EXTRACTED RECORDS Block Start
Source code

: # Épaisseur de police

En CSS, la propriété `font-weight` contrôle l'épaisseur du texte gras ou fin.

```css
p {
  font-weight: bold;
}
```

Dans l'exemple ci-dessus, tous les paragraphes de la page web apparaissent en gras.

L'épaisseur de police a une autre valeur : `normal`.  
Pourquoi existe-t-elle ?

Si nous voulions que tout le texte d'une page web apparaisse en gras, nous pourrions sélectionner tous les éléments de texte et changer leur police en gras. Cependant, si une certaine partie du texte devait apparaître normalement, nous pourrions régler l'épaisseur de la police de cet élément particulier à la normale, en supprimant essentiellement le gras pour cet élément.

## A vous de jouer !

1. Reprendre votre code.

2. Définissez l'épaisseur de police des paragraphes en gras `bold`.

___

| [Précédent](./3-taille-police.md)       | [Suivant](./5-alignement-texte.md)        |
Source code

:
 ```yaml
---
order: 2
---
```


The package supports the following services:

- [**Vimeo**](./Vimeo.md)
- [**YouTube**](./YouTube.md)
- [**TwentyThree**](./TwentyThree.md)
EXTRACTED RECORDS Block End
EXTRACTED RECORDS Block Start
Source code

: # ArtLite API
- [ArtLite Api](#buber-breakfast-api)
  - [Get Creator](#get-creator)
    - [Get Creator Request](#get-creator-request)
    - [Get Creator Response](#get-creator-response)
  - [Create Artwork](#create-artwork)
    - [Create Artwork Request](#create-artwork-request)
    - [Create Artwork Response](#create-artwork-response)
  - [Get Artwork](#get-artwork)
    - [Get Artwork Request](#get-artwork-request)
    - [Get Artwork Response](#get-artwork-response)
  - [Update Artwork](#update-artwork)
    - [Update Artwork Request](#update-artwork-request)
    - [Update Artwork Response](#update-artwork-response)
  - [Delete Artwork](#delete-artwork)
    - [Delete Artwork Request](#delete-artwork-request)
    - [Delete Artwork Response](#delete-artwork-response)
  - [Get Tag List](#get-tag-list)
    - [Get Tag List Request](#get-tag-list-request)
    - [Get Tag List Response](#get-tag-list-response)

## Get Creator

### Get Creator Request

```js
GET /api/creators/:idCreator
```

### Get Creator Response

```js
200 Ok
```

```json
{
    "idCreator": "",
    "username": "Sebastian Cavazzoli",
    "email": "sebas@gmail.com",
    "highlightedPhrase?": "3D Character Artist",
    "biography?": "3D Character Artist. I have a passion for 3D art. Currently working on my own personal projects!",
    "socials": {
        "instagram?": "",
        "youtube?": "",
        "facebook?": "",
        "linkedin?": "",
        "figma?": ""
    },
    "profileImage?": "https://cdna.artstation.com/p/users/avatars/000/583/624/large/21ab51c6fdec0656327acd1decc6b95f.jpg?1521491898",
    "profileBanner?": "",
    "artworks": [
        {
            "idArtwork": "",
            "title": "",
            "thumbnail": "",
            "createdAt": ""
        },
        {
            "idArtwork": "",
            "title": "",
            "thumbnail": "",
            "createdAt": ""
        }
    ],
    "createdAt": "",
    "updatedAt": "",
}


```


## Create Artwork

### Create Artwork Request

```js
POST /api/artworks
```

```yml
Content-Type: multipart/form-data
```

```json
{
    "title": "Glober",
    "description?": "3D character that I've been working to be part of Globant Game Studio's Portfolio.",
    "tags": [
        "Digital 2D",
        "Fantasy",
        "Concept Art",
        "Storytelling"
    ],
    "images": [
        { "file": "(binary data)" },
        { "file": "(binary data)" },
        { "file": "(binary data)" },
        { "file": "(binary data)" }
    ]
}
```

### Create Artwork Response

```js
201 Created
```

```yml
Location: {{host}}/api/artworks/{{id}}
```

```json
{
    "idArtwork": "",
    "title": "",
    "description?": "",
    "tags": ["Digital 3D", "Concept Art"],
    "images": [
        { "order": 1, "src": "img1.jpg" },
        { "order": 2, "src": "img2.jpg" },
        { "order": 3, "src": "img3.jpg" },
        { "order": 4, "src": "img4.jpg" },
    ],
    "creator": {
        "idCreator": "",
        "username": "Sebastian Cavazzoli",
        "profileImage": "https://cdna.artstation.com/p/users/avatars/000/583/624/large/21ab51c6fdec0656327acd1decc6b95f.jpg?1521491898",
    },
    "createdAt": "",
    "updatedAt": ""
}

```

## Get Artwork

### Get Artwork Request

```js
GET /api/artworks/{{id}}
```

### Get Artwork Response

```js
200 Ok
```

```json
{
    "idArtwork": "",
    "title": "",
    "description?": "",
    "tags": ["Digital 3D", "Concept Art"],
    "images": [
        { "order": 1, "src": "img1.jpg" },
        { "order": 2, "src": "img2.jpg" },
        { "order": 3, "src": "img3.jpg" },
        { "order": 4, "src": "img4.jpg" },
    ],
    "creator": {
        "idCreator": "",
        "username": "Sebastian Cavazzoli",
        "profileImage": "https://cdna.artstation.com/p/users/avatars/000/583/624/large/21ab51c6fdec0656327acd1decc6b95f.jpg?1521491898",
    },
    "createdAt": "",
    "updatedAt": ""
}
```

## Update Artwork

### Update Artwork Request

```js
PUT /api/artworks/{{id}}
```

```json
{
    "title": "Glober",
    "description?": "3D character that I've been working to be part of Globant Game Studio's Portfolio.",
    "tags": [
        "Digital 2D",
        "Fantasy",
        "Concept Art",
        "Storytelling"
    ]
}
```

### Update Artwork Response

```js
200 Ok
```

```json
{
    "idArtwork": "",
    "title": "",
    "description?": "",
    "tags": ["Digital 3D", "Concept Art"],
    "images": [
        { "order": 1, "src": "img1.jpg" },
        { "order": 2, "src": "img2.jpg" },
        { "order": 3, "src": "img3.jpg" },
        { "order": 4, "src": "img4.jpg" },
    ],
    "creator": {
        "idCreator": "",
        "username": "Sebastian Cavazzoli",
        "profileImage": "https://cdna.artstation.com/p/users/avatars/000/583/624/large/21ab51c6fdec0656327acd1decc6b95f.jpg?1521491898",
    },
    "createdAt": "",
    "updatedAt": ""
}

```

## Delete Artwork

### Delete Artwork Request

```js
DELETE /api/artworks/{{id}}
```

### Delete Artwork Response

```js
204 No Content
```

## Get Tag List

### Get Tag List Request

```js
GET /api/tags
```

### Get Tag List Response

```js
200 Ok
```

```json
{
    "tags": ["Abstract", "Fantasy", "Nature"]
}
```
EXTRACTED RECORDS Block End
EXTRACTED RECORDS Block Start
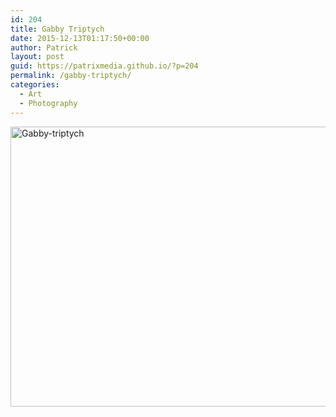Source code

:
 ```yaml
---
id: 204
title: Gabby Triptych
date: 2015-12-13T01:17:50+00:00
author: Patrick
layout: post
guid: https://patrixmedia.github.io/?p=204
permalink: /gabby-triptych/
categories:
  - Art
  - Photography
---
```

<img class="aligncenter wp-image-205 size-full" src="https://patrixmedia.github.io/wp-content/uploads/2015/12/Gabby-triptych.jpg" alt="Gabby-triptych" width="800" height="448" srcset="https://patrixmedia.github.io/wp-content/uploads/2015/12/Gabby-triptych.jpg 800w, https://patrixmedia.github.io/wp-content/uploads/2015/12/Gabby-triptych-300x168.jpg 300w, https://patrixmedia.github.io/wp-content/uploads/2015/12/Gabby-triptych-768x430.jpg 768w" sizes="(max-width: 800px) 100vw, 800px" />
EXTRACTED RECORDS Block End
EXERCISE REQUIREMENTS: Search the entries above for "Response". Show every line that has it.

FINAL ANSWER:
    - [Get Creator Response](#get-creator-response)
    - [Create Artwork Response](#create-artwork-response)
    - [Get Artwork Response](#get-artwork-response)
    - [Update Artwork Response](#update-artwork-response)
    - [Delete Artwork Response](#delete-artwork-response)
    - [Get Tag List Response](#get-tag-list-response)
### Get Creator Response
### Create Artwork Response
### Get Artwork Response
### Update Artwork Response
### Delete Artwork Response
### Get Tag List Response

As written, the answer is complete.